**WHAT YOU WILL DO:**
How many lines in the records below contain the word "begin"? Answer with the number and nothing else.

[DATA EXCERPTS Boundary: Start]

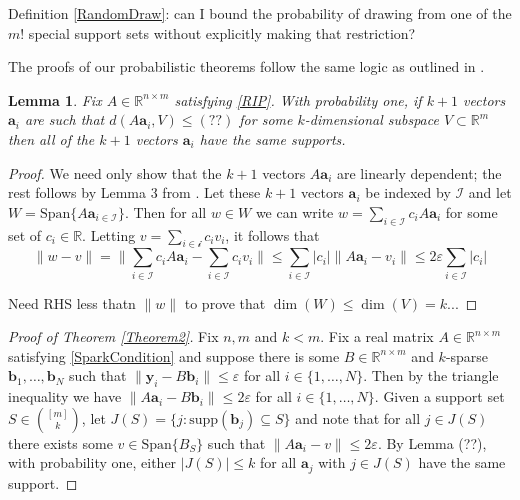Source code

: \documentclass[journal, onecolumn]{IEEEtran}
\newtheorem{lemma}{Lemma}
\begin{document}
Definition \ref{RandomDraw}: can I bound the probability of drawing from one of the $m!$ special support sets without explicitly making that restriction?

The proofs of our probabilistic theorems follow the same logic as outlined in \cite{HS11}. 

\begin{lemma}
Fix $A \in \mathbb{R}^{n \times m}$ satisfying \eqref{RIP}. With probability one, if $k+1$ vectors $\mathbf{a}_i$ are such that $d(A\mathbf{a}_i,V) \leq (??)$ for some $k$-dimensional subspace $V \subset \mathbb{R}^m$ then all of the $k+1$ vectors $\mathbf{a}_i$ have the same supports.
\end{lemma}
\begin{proof}
We need only show that the $k+1$ vectors $A\mathbf{a}_i$ are linearly dependent; the rest follows by Lemma 3 from \cite{HS11}. Let these $k+1$ vectors $\mathbf{a}_i$ be indexed by $\mathcal{I}$ and let $W = \text{Span}\{A\mathbf{a}_{i \in \mathcal{I}}\}$. Then for all $w \in W$ we can write $w = \sum_{i \in \mathcal{I}} c_iA\mathbf{a}_i$ for some set of $c_i \in \mathbb{R}$. Letting $v = \sum_{i \in \mathcal{i}} c_iv_i$, it follows that
\[ \|w - v\| = \|\sum_{i \in \mathcal{I}} c_i A\mathbf{a}_i - \sum_{i \in \mathcal{I}} c_i v_i \| 
\leq \sum_{i \in \mathcal{I}} |c_i| \|A\mathbf{a}_i - v_i\| \leq 2\varepsilon \sum_{i \in \mathcal{I}}|c_i| \]

Need RHS less thatn $\|w\|$ to prove that $\dim(W) \leq \dim(V) = k$...
\end{proof}

\begin{proof}[Proof of Theorem \ref{Theorem2}]
Fix $n, m$ and $k < m$. Fix a real matrix $A \in \mathbb{R}^{n \times m}$ satisfying \eqref{SparkCondition} and suppose there is some $B \in \mathbb{R}^{n \times m}$ and $k$-sparse $\mathbf{b}_1, \ldots, \mathbf{b}_N$ such that $\|\mathbf{y}_i - B\mathbf{b}_i\| \leq \varepsilon$ for all $i \in \{1, \ldots, N\}$. Then by the triangle inequality we have $\|A\mathbf{a}_i - B\mathbf{b}_i\| \leq 2\varepsilon$ for all $i \in \{1, \ldots, N\}$. Given a support set $S \in {[m]\choose k}$, let $J(S) = \{j: \text{supp}(\mathbf{b}_j) \subseteq S\}$ and note that for all $j \in J(S)$ there exists some $v \in \text{Span}\{B_S\}$ such that $\|A\mathbf{a}_i - v\| \leq 2\varepsilon$. By Lemma (??), with probability one, either $|J(S)| \leq k$ for all $\mathbf{a}_j$ with $j \in J(S)$ have the same support.
\end{proof}
\end{document}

[DATA EXCERPTS Boundary: End]

**ANSWER AREA:**
4